- **Material for this task**
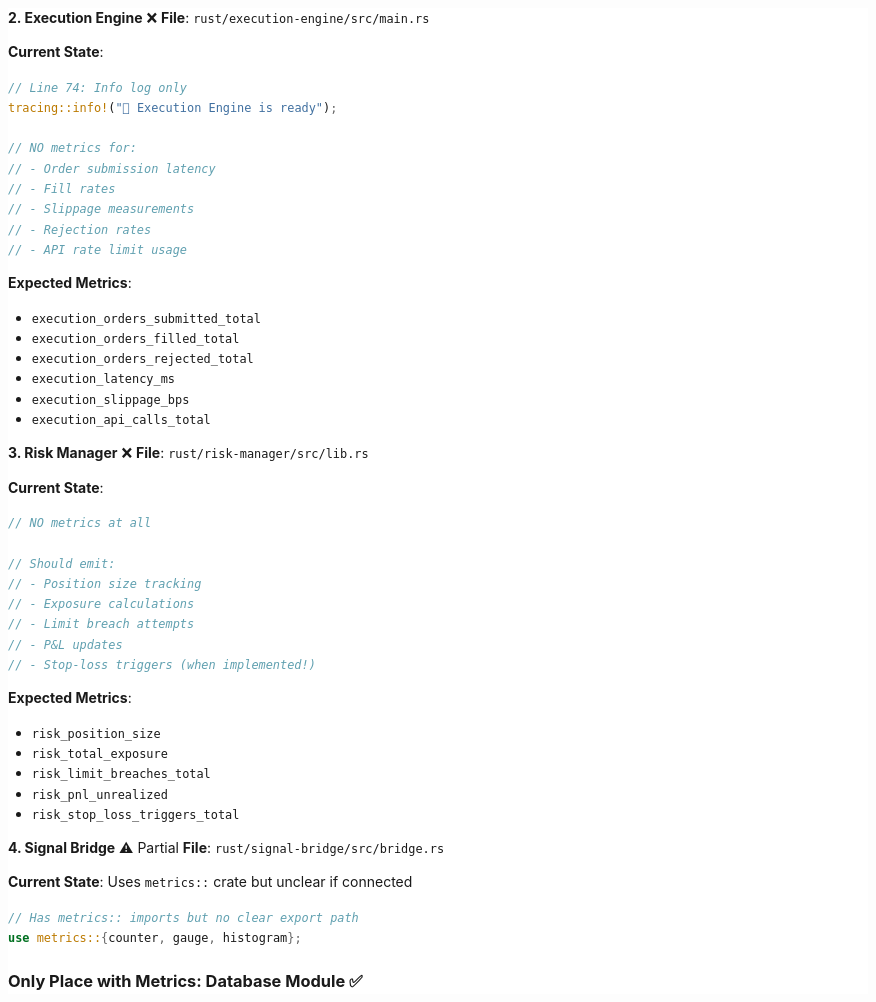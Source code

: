 **2. Execution Engine** ❌
**File**: `rust/execution-engine/src/main.rs`

**Current State**:
```rust
// Line 74: Info log only
tracing::info!("🚀 Execution Engine is ready");

// NO metrics for:
// - Order submission latency
// - Fill rates
// - Slippage measurements
// - Rejection rates
// - API rate limit usage
```

**Expected Metrics**:
- `execution_orders_submitted_total`
- `execution_orders_filled_total`
- `execution_orders_rejected_total`
- `execution_latency_ms`
- `execution_slippage_bps`
- `execution_api_calls_total`

**3. Risk Manager** ❌
**File**: `rust/risk-manager/src/lib.rs`

**Current State**:
```rust
// NO metrics at all

// Should emit:
// - Position size tracking
// - Exposure calculations
// - Limit breach attempts
// - P&L updates
// - Stop-loss triggers (when implemented!)
```

**Expected Metrics**:
- `risk_position_size`
- `risk_total_exposure`
- `risk_limit_breaches_total`
- `risk_pnl_unrealized`
- `risk_stop_loss_triggers_total`

**4. Signal Bridge** ⚠️ Partial
**File**: `rust/signal-bridge/src/bridge.rs`

**Current State**: Uses `metrics::` crate but unclear if connected
```rust
// Has metrics:: imports but no clear export path
use metrics::{counter, gauge, histogram};
```

### Only Place with Metrics: Database Module ✅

- **Directions for this task**
Set down the material once more, exactly, with the pictures omitted.

- **Output of the task**
Source code

: **2. Execution Engine** ❌
**File**: `rust/execution-engine/src/main.rs`

**Current State**:
```rust
// Line 74: Info log only
tracing::info!("🚀 Execution Engine is ready");

// NO metrics for:
// - Order submission latency
// - Fill rates
// - Slippage measurements
// - Rejection rates
// - API rate limit usage
```

**Expected Metrics**:
- `execution_orders_submitted_total`
- `execution_orders_filled_total`
- `execution_orders_rejected_total`
- `execution_latency_ms`
- `execution_slippage_bps`
- `execution_api_calls_total`

**3. Risk Manager** ❌
**File**: `rust/risk-manager/src/lib.rs`

**Current State**:
```rust
// NO metrics at all

// Should emit:
// - Position size tracking
// - Exposure calculations
// - Limit breach attempts
// - P&L updates
// - Stop-loss triggers (when implemented!)
```

**Expected Metrics**:
- `risk_position_size`
- `risk_total_exposure`
- `risk_limit_breaches_total`
- `risk_pnl_unrealized`
- `risk_stop_loss_triggers_total`

**4. Signal Bridge** ⚠️ Partial
**File**: `rust/signal-bridge/src/bridge.rs`

**Current State**: Uses `metrics::` crate but unclear if connected
```rust
// Has metrics:: imports but no clear export path
use metrics::{counter, gauge, histogram};
```

### Only Place with Metrics: Database Module ✅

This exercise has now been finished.